1 - Ockon Senaphimocq : Okkhun Senaphimuk (ออกขุนเสนาภิมุข), titre nobiliaire inférieur à celui de son père qui était Okya, c'est-à-dire l'équivalent de duc dans l'Ancien régime français. 

2 - Orkon Cirwoy Agwodt : Okkhun Sri Waiyawut (ออกขุนศรีไวยาวุธ). 

3 - Opera Soupa Pontrook : Okphra Sakdapholarit (ออกพระศักดาพลฤทธิ์), un dignitaire attaché au service du vice-roi. 

4 - Oya Iainam : très certainement Okya Taiman (ออกพระท้ายน้ำ). Il s'agit vraisemblablement du même titre que celui que portait l'Opera Taynam , général de la cavalerie, déjà cité plus haut par van Vliet et qui fut exécuté après la mort du roi Song Tham. Toutefois, celui-ci, Okya (ออกญา), est d'un rang supérieur à l'Okphra (ออกพระ). 

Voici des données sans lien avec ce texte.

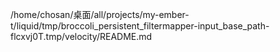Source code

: /home/chosan/桌面/all/projects/my-ember-t/liquid/tmp/broccoli_persistent_filtermapper-input_base_path-flcxvj0T.tmp/velocity/README.md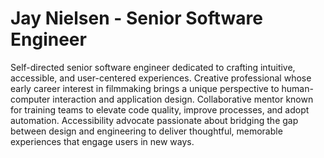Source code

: # Jay Nielsen - Senior Software Engineer

Self-directed senior software engineer dedicated to crafting intuitive, accessible, and user-centered experiences. Creative professional whose early career interest in filmmaking brings a unique perspective to human-computer interaction and application design. Collaborative mentor known for training teams to elevate code quality, improve processes, and adopt automation. Accessibility advocate passionate about bridging the gap between design and engineering to deliver thoughtful, memorable experiences that engage users in new ways.
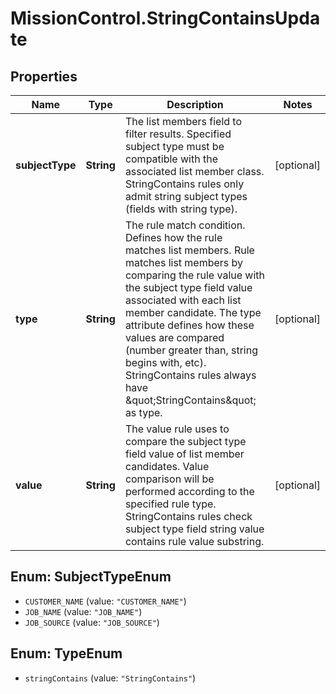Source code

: # MissionControl.StringContainsUpdate

## Properties
Name | Type | Description | Notes
------------ | ------------- | ------------- | -------------
**subjectType** | **String** | The list members field to filter results. Specified subject type must be compatible with the associated list member class. StringContains rules only admit string subject types (fields with string type). | [optional] 
**type** | **String** | The rule match condition. Defines how the rule matches list members. Rule matches list members by comparing the rule value with the subject type field value associated with each list member candidate. The type attribute defines how these values are compared (number greater than, string begins with, etc). StringContains rules always have \&quot;StringContains\&quot; as type. | [optional] 
**value** | **String** | The value rule uses to compare the subject type field value of list member candidates. Value comparison will be performed according to the specified rule type. StringContains rules check subject type field string value contains rule value substring. | [optional] 

<a name="SubjectTypeEnum"></a>
## Enum: SubjectTypeEnum

* `CUSTOMER_NAME` (value: `"CUSTOMER_NAME"`)
* `JOB_NAME` (value: `"JOB_NAME"`)
* `JOB_SOURCE` (value: `"JOB_SOURCE"`)


<a name="TypeEnum"></a>
## Enum: TypeEnum

* `stringContains` (value: `"StringContains"`)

5 - Il y a une hiérarchie des hauteurs dans la cosmographie bouddhiste, les lieux les plus élevés étant les plus sacrés. Cette hiérarchie se retrouve pour le corps humain. En Thaïlande, aujourd'hui encore, la tête est considérée comme la partie noble du corps, tandis que les pieds en sont la partie la plus vile et la plus méprisable. 

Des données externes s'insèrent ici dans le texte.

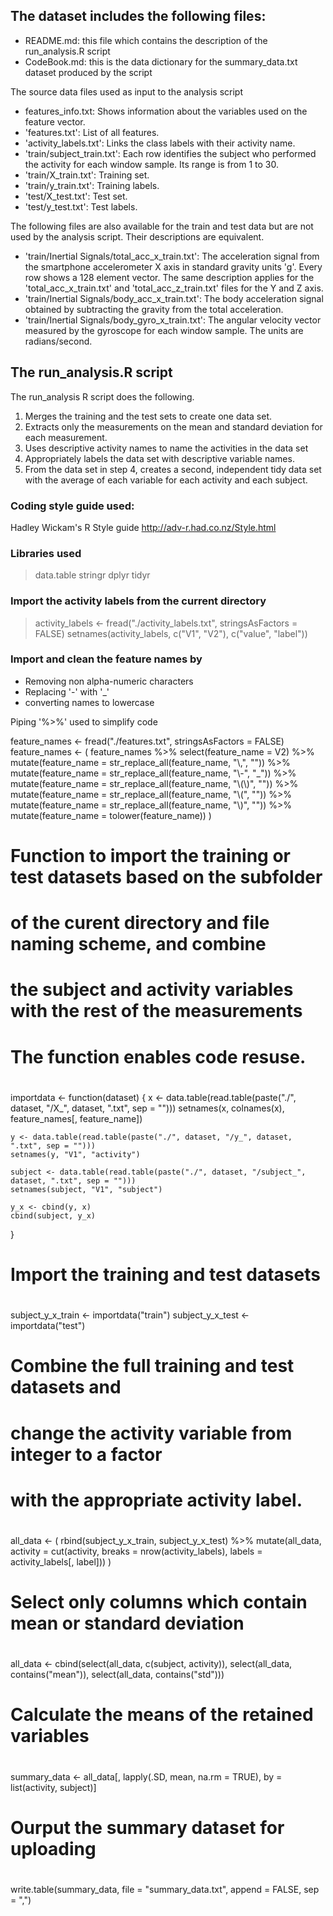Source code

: ## The dataset includes the following files:

- README.md: this file which contains the description of the run_analysis.R script
- CodeBook.md: this is the data dictionary for the summary_data.txt dataset produced by the script

The source data files used as input to the analysis script
- features_info.txt: Shows information about the variables used on the feature vector.
- 'features.txt': List of all features.
- 'activity_labels.txt': Links the class labels with their activity name.
- 'train/subject_train.txt': Each row identifies the subject who performed the activity for each window sample. Its range is from 1 to 30. 
- 'train/X_train.txt': Training set.
- 'train/y_train.txt': Training labels.
- 'test/X_test.txt': Test set.
- 'test/y_test.txt': Test labels.

The following files are also available for the train and test data but are not used by the analysis script. Their descriptions are equivalent. 

- 'train/Inertial Signals/total_acc_x_train.txt': The acceleration signal from the smartphone accelerometer X axis in standard gravity units 'g'. Every row shows a 128 element vector. The same description applies for the 'total_acc_x_train.txt' and 'total_acc_z_train.txt' files for the Y and Z axis. 
- 'train/Inertial Signals/body_acc_x_train.txt': The body acceleration signal obtained by subtracting the gravity from the total acceleration. 
- 'train/Inertial Signals/body_gyro_x_train.txt': The angular velocity vector measured by the gyroscope for each window sample. The units are radians/second. 


## The run_analysis.R script
The run_analysis R script does the following.
1. Merges the training and the test sets to create one data set.
2. Extracts only the measurements on the mean and standard deviation for each measurement.
3. Uses descriptive activity names to name the activities in the data set
4. Appropriately labels the data set with descriptive variable names.
5. From the data set in step 4, creates a second, independent tidy data set with the average of each variable for each activity and each subject.

### Coding style guide used:
Hadley Wickam's R Style guide
http://adv-r.had.co.nz/Style.html

### Libraries used
> data.table
> stringr
> dplyr
> tidyr

### Import the activity labels from the current directory

> activity_labels <- fread("./activity_labels.txt", stringsAsFactors = FALSE)
> setnames(activity_labels, c("V1", "V2"), c("value", "label"))

### Import and clean the feature names by
- Removing non alpha-numeric characters
- Replacing '-' with '_'
- converting names to lowercase

Piping '%>%' used to simplify code

feature_names <- fread("./features.txt", stringsAsFactors = FALSE)
feature_names <- (
    feature_names %>%
        select(feature_name = V2) %>%
        mutate(feature_name = str_replace_all(feature_name, "\\,", "")) %>%
        mutate(feature_name = str_replace_all(feature_name, "\\-", "_")) %>%
        mutate(feature_name = str_replace_all(feature_name, "\\(\\)", "")) %>%
        mutate(feature_name = str_replace_all(feature_name, "\\(", "")) %>%
        mutate(feature_name = str_replace_all(feature_name, "\\)", "")) %>%
        mutate(feature_name = tolower(feature_name))
)

# Function to import the training or test datasets based on the subfolder
# of the curent directory and file naming scheme, and combine
# the subject and activity variables with the rest of the measurements
#
# The function enables code resuse.
#
importdata <- function(dataset) {
    x <- data.table(read.table(paste("./", dataset, "/X_", dataset, ".txt", sep = "")))
    setnames(x, colnames(x), feature_names[, feature_name])

    y <- data.table(read.table(paste("./", dataset, "/y_", dataset, ".txt", sep = "")))
    setnames(y, "V1", "activity")

    subject <- data.table(read.table(paste("./", dataset, "/subject_", dataset, ".txt", sep = "")))
    setnames(subject, "V1", "subject")

    y_x <- cbind(y, x)
    cbind(subject, y_x)
}

# Import the training and test datasets
#
subject_y_x_train <- importdata("train")
subject_y_x_test <- importdata("test")

# Combine the full training and test datasets and
# change the activity variable from integer to a factor
# with the appropriate activity label.
#
all_data <-  (
    rbind(subject_y_x_train, subject_y_x_test) %>%
        mutate(all_data, activity = cut(activity, breaks = nrow(activity_labels), labels = activity_labels[, label]))
)

# Select only columns which contain mean or standard deviation
#
all_data <- cbind(select(all_data, c(subject, activity)), select(all_data, contains("mean")), select(all_data, contains("std")))

# Calculate the means of the retained variables
#
summary_data <- all_data[, lapply(.SD, mean, na.rm = TRUE), by = list(activity, subject)]

# Ourput the summary dataset for uploading
#
write.table(summary_data, file = "summary_data.txt", append = FALSE, sep = ",")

6 - Ischeen Mey : une des innombrables épellations de Chiang Mai (เชียงใหม่) qui était alors un royaume indépendant, aujourd'hui province au nord de la Thaïlande. Naan (น่าน), ancien royaume du nord, aujourd'hui province de Thaïlande, frontalière avec le Laos. 

7 - Lauwa : Lawa (ละว้า), ancienne province du nord du Siam. 

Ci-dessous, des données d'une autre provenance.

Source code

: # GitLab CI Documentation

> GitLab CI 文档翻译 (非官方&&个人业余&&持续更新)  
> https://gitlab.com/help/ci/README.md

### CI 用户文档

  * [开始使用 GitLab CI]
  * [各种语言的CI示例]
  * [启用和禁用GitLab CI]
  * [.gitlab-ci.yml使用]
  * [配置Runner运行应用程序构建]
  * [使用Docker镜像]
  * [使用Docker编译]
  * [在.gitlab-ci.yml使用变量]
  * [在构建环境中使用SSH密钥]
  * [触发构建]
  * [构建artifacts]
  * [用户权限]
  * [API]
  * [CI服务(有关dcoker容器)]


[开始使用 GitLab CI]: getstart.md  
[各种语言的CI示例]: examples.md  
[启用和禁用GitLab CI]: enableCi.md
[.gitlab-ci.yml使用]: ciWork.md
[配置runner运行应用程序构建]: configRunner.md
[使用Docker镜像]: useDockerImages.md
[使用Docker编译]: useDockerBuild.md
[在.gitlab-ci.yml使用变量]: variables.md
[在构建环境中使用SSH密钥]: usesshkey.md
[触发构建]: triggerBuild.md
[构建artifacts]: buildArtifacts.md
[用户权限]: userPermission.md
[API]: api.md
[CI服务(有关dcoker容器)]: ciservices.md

8 - Ava (อังวะ), également appelé Ratanapura, aujourd'hui Innwa, ancien royaume de Birmanie.

ImageRoyaumes d'Aracan, de Pegu, d'Ava, de Siam, etc. Détail d'une carte du XVIIIe siècle. 

9 - Iauphia : Thao Phya (ท้าวพญา), titre d'un haut dignitaire civil ou militaire. On retrouve la confusion entre le I et le T, assez fréquente dans l'édition de la relation de Van Vliet. Voir notamment ci-dessus Iainam pour Tainam

10 - Lycon Lawa : MMmes Nantasutakul et Chusri Sawatdiwar traduisent par Nakhon Lao (นครลาว), la ville capitale du royaume Lao, qui serait peut-être la Ventiane d'aujourd'hui. 

11 - Oya Pouceloucq : Okya Pitsanulok (ออกญาพิษณุโลก), le gouverneur de la province de Phitsanulok, au nord du Siam. 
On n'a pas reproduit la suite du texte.